Dünya piyasaları geniş ölçekli varlık alımlarıyla Fed Başkanı Ben Bernanke döneminde tanıştı. Amerika örneğinin başarılı olması İngiltere ve Japonya merkez bankalarını da süratle bu sürece yönlendirdi.
Politik birliğe sahip olmayan Avrupa yakın zamana kadar varlık alımı yoluna girmekten imtina etti.

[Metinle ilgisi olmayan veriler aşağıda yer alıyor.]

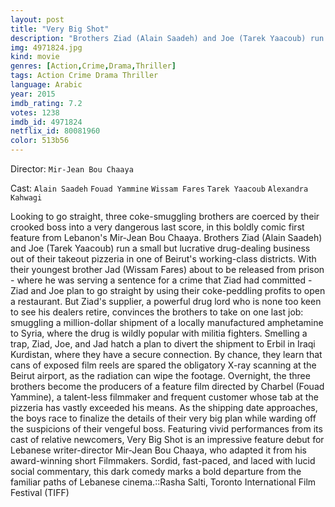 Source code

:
 ```yaml
---
layout: post
title: "Very Big Shot"
description: "Brothers Ziad (Alain Saadeh) and Joe (Tarek Yaacoub) run a small but lucrative drug dealing business out of their takeout pizzeria in one of Beirut's working class districts. With their youngest brother Jad (Wissam Fares) about to be released from prison - where he was serving a sentence for a crime that Ziad had committed - Ziad plans to go straight by using their coke-peddling profits to open a restaurant. But Ziad's supplier.."
img: 4971824.jpg
kind: movie
genres: [Action,Crime,Drama,Thriller]
tags: Action Crime Drama Thriller 
language: Arabic
year: 2015
imdb_rating: 7.2
votes: 1238
imdb_id: 4971824
netflix_id: 80081960
color: 513b56
---
```

Director: `Mir-Jean Bou Chaaya`  

Cast: `Alain Saadeh` `Fouad Yammine` `Wissam Fares` `Tarek Yaacoub` `Alexandra Kahwagi` 

Looking to go straight, three coke-smuggling brothers are coerced by their crooked boss into a very dangerous last score, in this boldly comic first feature from Lebanon's Mir-Jean Bou Chaaya. Brothers Ziad (Alain Saadeh) and Joe (Tarek Yaacoub) run a small but lucrative drug-dealing business out of their takeout pizzeria in one of Beirut's working-class districts. With their youngest brother Jad (Wissam Fares) about to be released from prison - where he was serving a sentence for a crime that Ziad had committed - Ziad and Joe plan to go straight by using their coke-peddling profits to open a restaurant. But Ziad's supplier, a powerful drug lord who is none too keen to see his dealers retire, convinces the brothers to take on one last job: smuggling a million-dollar shipment of a locally manufactured amphetamine to Syria, where the drug is wildly popular with militia fighters. Smelling a trap, Ziad, Joe, and Jad hatch a plan to divert the shipment to Erbil in Iraqi Kurdistan, where they have a secure connection. By chance, they learn that cans of exposed film reels are spared the obligatory X-ray scanning at the Beirut airport, as the radiation can wipe the footage. Overnight, the three brothers become the producers of a feature film directed by Charbel (Fouad Yammine), a talent-less filmmaker and frequent customer whose tab at the pizzeria has vastly exceeded his means. As the shipping date approaches, the boys race to finalize the details of their very big plan while warding off the suspicions of their vengeful boss. Featuring vivid performances from its cast of relative newcomers, Very Big Shot is an impressive feature debut for Lebanese writer-director Mir-Jean Bou Chaaya, who adapted it from his award-winning short Filmmakers. Sordid, fast-paced, and laced with lucid social commentary, this dark comedy marks a bold departure from the familiar paths of Lebanese cinema.::Rasha Salti, Toronto International Film Festival (TIFF)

Geçmişte acı bir hiper- enflasyon tecrübesi yaşayan Almanya’nın itirazları yüzünden Avrupa Merkez Bankası varlık alımlarına bir türlü başlayamadı.
Ancak başta petrol olmak üzere emtia fiyatlarında yaşanan sert düşüşler ve uzun süredir devam eden durgunluk Avrupa’yı deflasyon sınırına sokarak varlık alımlarına zorladı. Avrupa Merkez Bankası beklentilerden daha büyük bir varlık alımı paketiyle geçtiğimiz haftalarda piyasaları şaşırttı.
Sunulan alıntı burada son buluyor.